The UN experts issued the call in light of the Office of the High Commissioner for Human Rights report which stated that human rights violations in the Philippines stem from its government’s “heavy-handed approach” against national security threats and illegal drugs.
Working institutions, laws in place
Roque maintained that the country has continuously “discharged its obligations to punish violations of human rights,” noting that it has “working” legislation and mechanisms in place.
“Unang una po, meron po kaming mga gumaganang institusyon. Meron po kaming mga piskal, meron pong mga hukuman na gumagana,” Roque said.
(First, we have working institutions. We have fiscal, we have courts that are working.)
“Pangalawa, hindi po kinakailangang manghimasok ang mga dayuhan dahil meron po kaming mga batas dito sa Pilipinas,” he went on.
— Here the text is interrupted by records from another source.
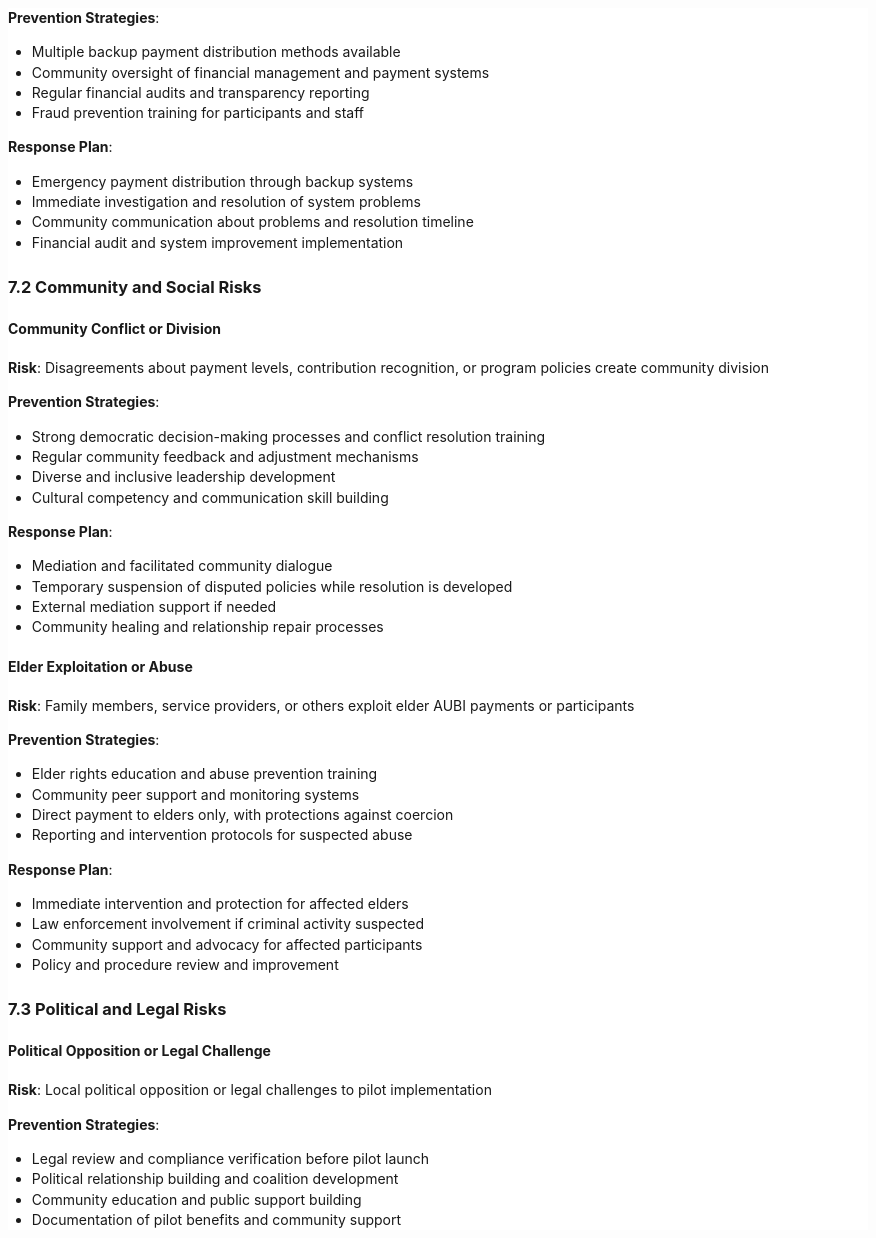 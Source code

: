 **Prevention Strategies**:
- Multiple backup payment distribution methods available
- Community oversight of financial management and payment systems
- Regular financial audits and transparency reporting
- Fraud prevention training for participants and staff

**Response Plan**:
- Emergency payment distribution through backup systems
- Immediate investigation and resolution of system problems
- Community communication about problems and resolution timeline
- Financial audit and system improvement implementation

### 7.2 Community and Social Risks

#### Community Conflict or Division

**Risk**: Disagreements about payment levels, contribution recognition, or program policies create community division

**Prevention Strategies**:
- Strong democratic decision-making processes and conflict resolution training
- Regular community feedback and adjustment mechanisms
- Diverse and inclusive leadership development
- Cultural competency and communication skill building

**Response Plan**:
- Mediation and facilitated community dialogue
- Temporary suspension of disputed policies while resolution is developed
- External mediation support if needed
- Community healing and relationship repair processes

#### Elder Exploitation or Abuse

**Risk**: Family members, service providers, or others exploit elder AUBI payments or participants

**Prevention Strategies**:
- Elder rights education and abuse prevention training
- Community peer support and monitoring systems
- Direct payment to elders only, with protections against coercion
- Reporting and intervention protocols for suspected abuse

**Response Plan**:
- Immediate intervention and protection for affected elders
- Law enforcement involvement if criminal activity suspected
- Community support and advocacy for affected participants
- Policy and procedure review and improvement

### 7.3 Political and Legal Risks

#### Political Opposition or Legal Challenge

**Risk**: Local political opposition or legal challenges to pilot implementation

**Prevention Strategies**:
- Legal review and compliance verification before pilot launch
- Political relationship building and coalition development
- Community education and public support building
- Documentation of pilot benefits and community support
(Second, foreigners do not have to intervene since we have laws here in the Philippines.)
Roque said there are existing laws against “torture and enforced disappearances, laws to the enforce international humanitarian law, and penal laws that have been crafted to protect and promote human rights as enshrined in our Constitution.”
“We call on the special rapporteurs to respect our legal system and the Philippines as a sovereign state,” he added.